Former Special Counsel Scott Bloch pleaded guilty today in Washington to one misdemeanor charge of contempt of Congress for withholding information from a House oversight committee that was investigating his decision in 2006 to delete files from four government computers.
Bloch resigned from his post in late 2008 following an FBI raid earlier that year at his office in Northwest Washington and at his house in Virginia. Prosecutors said Bloch withheld information about a private company's removal of files from four government computers—two belonged to Bloch and the two others belonged to political aides—during an interview in March 2008 with staff from the House Committee on Oversight and Government Reform.
Bloch pleaded guilty today in front of Magistrate Judge Deborah Robinson of the U.S. District Court for the District of Columbia. Winston & Strawn partner William Sullivan Jr. represented Bloch at the hearing. A Winston & Strawn associate, Ryan Sparacino, stood with Sullivan and Bloch at the podium during the hearing, which lasted about 45 minutes. Click here for the statement U.S. Attorney Ronald Machen issued today about the case.
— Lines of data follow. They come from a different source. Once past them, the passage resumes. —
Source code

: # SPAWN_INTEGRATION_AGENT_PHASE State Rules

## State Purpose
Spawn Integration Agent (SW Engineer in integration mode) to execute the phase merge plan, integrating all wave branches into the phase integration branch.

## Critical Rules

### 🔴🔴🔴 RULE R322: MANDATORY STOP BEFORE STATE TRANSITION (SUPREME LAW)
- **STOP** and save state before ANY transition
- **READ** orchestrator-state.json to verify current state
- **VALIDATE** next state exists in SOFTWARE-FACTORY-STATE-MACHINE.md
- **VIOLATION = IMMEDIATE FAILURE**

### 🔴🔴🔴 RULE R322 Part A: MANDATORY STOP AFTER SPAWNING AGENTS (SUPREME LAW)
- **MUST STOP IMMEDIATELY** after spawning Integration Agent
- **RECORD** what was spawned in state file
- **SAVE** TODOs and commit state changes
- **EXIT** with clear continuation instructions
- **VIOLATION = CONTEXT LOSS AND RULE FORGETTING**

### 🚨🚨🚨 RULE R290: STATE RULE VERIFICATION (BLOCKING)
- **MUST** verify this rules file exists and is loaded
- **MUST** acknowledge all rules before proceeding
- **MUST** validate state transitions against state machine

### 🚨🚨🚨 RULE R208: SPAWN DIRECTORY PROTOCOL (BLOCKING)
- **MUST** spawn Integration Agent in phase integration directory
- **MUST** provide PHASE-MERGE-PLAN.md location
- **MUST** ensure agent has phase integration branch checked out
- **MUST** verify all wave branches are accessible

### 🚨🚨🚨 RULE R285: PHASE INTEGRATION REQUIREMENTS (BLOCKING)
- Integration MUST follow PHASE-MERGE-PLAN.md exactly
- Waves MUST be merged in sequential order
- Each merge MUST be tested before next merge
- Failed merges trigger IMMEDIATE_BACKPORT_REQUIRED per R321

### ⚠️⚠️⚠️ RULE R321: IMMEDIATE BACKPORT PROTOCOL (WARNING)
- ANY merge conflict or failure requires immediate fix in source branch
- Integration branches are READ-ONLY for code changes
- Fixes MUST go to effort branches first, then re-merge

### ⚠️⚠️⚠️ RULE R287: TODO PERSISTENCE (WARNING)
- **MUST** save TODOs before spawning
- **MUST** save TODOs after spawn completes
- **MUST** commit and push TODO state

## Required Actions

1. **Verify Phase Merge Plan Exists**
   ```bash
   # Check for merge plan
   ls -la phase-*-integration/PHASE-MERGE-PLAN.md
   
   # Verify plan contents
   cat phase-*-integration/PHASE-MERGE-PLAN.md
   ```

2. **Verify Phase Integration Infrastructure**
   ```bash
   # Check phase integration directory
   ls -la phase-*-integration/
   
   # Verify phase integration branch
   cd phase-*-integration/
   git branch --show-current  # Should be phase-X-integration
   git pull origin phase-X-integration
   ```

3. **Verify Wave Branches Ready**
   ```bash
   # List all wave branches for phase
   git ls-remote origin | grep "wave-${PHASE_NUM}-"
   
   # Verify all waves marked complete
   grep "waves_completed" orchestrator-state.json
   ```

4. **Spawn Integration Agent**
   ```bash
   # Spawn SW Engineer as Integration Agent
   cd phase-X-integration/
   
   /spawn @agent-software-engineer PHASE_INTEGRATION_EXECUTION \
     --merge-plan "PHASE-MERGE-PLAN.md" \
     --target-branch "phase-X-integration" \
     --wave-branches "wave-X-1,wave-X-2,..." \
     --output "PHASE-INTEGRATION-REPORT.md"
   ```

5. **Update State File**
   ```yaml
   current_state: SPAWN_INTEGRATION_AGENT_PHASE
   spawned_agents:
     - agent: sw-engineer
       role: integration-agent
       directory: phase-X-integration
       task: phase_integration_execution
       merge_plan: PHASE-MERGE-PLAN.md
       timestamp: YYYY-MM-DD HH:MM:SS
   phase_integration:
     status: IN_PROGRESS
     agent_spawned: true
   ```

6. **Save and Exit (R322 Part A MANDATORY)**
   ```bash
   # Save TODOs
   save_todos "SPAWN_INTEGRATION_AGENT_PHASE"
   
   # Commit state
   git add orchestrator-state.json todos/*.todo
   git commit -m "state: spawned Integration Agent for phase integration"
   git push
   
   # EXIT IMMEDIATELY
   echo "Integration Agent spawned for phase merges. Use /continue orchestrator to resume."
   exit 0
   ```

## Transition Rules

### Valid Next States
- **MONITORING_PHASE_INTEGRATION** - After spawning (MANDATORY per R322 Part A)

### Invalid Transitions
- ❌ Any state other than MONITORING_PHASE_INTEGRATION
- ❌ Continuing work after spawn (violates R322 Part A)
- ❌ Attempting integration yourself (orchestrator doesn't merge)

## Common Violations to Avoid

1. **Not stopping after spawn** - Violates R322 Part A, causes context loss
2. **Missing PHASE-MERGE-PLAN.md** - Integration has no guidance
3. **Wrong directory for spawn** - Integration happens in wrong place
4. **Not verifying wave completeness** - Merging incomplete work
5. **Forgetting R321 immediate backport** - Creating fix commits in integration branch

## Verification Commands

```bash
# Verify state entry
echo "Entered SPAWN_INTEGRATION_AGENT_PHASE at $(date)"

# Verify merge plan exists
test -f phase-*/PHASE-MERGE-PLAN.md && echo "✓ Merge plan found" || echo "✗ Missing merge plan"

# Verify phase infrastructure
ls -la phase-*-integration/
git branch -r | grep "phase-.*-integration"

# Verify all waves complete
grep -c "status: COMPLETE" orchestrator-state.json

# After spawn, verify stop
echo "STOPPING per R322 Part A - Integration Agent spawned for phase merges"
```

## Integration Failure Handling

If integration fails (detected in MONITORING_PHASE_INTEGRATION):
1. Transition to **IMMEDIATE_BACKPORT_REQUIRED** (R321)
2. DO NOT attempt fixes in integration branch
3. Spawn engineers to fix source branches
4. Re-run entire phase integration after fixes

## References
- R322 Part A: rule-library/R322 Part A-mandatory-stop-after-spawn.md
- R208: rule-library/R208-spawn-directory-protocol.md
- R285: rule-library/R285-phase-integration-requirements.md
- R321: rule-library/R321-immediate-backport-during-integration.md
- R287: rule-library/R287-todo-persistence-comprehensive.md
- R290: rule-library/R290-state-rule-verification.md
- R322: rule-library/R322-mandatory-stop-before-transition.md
Bloch's leadership of the Office of Special Counsel was not without controversy. Critics note the involuntary reassignment of 12 career employees from the District headquarters to field offices, and the critics allege Bloch dismissed whistleblower disclosures without investigation. Bloch hired a private company, Geeks on Call, to wipe clean four computers, according to prosecutors.
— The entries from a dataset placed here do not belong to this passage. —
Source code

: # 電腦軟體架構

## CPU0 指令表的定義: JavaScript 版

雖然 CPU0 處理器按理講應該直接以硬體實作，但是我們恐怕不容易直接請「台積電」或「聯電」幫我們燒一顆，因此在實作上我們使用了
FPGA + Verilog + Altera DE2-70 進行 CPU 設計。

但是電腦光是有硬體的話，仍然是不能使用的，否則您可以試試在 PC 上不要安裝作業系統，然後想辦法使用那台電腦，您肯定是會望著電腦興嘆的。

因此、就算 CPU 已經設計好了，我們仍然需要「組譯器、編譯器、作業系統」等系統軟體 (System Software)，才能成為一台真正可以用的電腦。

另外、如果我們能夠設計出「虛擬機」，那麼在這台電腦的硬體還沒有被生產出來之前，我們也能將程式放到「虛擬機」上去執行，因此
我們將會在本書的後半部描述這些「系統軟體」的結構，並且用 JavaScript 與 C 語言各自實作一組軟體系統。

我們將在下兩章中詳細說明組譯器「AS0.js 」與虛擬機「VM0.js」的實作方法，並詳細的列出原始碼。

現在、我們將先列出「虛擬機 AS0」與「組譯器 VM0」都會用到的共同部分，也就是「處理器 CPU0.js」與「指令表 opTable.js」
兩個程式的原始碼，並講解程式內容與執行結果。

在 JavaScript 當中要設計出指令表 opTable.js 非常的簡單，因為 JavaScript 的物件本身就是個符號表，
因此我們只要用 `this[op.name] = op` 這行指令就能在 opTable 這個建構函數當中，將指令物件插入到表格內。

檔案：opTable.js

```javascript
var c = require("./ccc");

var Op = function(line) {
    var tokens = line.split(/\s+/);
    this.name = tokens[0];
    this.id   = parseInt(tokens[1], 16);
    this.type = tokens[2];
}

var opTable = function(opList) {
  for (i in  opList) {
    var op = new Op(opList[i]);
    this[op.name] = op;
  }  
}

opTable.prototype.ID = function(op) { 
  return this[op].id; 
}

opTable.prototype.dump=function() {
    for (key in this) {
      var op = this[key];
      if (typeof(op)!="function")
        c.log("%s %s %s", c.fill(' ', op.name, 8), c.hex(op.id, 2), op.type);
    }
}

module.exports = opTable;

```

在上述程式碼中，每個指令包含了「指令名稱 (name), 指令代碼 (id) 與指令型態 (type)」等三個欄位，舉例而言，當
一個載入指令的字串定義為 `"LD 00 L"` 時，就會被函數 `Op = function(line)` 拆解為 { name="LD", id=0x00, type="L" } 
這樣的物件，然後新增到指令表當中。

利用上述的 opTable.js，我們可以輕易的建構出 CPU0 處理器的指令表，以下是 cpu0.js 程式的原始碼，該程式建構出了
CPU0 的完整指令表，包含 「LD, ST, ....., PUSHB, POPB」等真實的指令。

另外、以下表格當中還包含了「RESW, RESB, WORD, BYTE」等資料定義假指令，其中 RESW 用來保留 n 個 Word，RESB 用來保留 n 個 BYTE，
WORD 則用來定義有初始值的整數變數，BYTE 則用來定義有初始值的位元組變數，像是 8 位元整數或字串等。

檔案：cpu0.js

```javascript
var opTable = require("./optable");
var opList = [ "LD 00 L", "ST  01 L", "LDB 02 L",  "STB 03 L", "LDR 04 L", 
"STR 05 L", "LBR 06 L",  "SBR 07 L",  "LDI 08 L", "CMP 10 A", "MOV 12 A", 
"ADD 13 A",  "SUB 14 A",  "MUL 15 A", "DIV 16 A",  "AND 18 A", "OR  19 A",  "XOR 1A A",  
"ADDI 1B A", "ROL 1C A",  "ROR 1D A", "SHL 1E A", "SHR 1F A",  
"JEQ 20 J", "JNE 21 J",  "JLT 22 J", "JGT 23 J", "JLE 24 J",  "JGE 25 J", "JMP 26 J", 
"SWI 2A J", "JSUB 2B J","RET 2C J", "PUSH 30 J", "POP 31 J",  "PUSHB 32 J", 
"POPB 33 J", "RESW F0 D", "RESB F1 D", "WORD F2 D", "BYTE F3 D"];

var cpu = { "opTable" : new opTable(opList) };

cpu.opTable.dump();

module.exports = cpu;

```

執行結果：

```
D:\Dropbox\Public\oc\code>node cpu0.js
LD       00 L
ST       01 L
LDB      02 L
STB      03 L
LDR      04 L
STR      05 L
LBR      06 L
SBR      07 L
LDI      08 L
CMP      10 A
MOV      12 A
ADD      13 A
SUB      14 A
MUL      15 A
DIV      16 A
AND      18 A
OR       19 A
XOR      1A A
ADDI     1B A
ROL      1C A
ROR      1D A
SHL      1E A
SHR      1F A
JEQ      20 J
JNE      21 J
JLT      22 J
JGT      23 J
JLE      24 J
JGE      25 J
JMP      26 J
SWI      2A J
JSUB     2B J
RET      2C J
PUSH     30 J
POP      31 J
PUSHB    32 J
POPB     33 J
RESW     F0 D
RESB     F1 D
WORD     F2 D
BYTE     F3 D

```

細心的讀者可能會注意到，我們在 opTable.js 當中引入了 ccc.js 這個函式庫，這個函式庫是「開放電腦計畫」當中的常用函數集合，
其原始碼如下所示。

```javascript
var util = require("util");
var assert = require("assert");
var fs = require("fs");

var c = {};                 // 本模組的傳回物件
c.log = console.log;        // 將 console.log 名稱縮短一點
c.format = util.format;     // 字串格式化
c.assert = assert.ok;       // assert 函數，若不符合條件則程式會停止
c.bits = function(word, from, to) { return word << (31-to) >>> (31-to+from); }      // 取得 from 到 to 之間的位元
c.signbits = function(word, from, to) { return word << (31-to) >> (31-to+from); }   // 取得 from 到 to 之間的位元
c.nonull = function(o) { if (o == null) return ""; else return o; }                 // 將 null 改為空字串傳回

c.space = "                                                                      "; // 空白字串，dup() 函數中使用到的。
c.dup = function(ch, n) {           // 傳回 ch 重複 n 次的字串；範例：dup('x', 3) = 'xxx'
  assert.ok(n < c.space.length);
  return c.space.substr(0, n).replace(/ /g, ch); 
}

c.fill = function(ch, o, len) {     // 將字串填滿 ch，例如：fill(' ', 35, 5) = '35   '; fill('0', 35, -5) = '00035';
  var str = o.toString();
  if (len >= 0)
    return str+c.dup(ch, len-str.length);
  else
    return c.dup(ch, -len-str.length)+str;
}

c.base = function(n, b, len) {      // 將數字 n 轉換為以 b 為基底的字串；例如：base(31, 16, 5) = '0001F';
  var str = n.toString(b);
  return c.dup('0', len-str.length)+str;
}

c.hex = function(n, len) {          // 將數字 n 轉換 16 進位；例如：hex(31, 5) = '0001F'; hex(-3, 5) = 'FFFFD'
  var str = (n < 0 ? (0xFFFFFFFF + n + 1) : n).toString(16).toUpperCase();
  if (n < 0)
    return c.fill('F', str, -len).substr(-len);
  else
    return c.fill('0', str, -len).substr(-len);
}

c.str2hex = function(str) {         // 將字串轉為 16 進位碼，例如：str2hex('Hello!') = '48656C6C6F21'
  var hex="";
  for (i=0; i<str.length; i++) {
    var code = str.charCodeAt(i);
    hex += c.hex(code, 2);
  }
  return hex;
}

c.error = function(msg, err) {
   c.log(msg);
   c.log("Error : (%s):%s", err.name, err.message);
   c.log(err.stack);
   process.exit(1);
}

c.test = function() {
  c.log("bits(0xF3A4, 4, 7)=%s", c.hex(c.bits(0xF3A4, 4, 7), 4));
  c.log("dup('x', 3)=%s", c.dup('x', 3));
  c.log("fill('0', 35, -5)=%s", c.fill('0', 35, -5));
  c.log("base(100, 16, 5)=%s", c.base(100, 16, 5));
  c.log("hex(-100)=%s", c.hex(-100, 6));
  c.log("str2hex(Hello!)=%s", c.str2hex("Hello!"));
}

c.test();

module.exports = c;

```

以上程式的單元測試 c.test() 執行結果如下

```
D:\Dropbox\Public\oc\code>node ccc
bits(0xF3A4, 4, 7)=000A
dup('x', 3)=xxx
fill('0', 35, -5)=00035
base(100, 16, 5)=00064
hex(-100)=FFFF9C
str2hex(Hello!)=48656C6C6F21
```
The contempt charge carries a maximum sentence of up to a year in prison and a $100,000 fine, but the plea agreement (.pdf) said the applicable guideline range is up to six months and a fine no greater than $5,000. Sentencing is scheduled for July 20.
The lead prosecutor, assistant U.S. attorney Glenn Leon, did not indicate in court what sentence the government will recommend, and he did not divulge any motive for the deletion of the computer files.
The hearing went off without a hitch until Bloch objected to part of the prosecutor’s statement of the facts. Bloch said he would be “less than truthful” if he agreed that everything in the government’s proffer was factually accurate.
Bloch said he had no recollection regarding one of the four computers that Leon said had been wiped clean. Bloch and his lawyer conferred for a minute before returning to the podium. Bloch then conceded to the facts the government presented.
Bloch, who practices employment law at Washington’s Tarone & McLaughlin, was released today on his own recognizance. If he wants to leave the District, he must report his travel plans to a probation officer. Bloch and his attorney declined to answer questions after the hearing, including their position on appropriate punishment.
“Glad this matter is behind us, and Mr. Bloch is looking forward to getting on with his life,” Sullivan said as he walked Bloch to the probation office on the second floor of the E. Barrett Prettyman U.S. Courthouse in downtown Washington.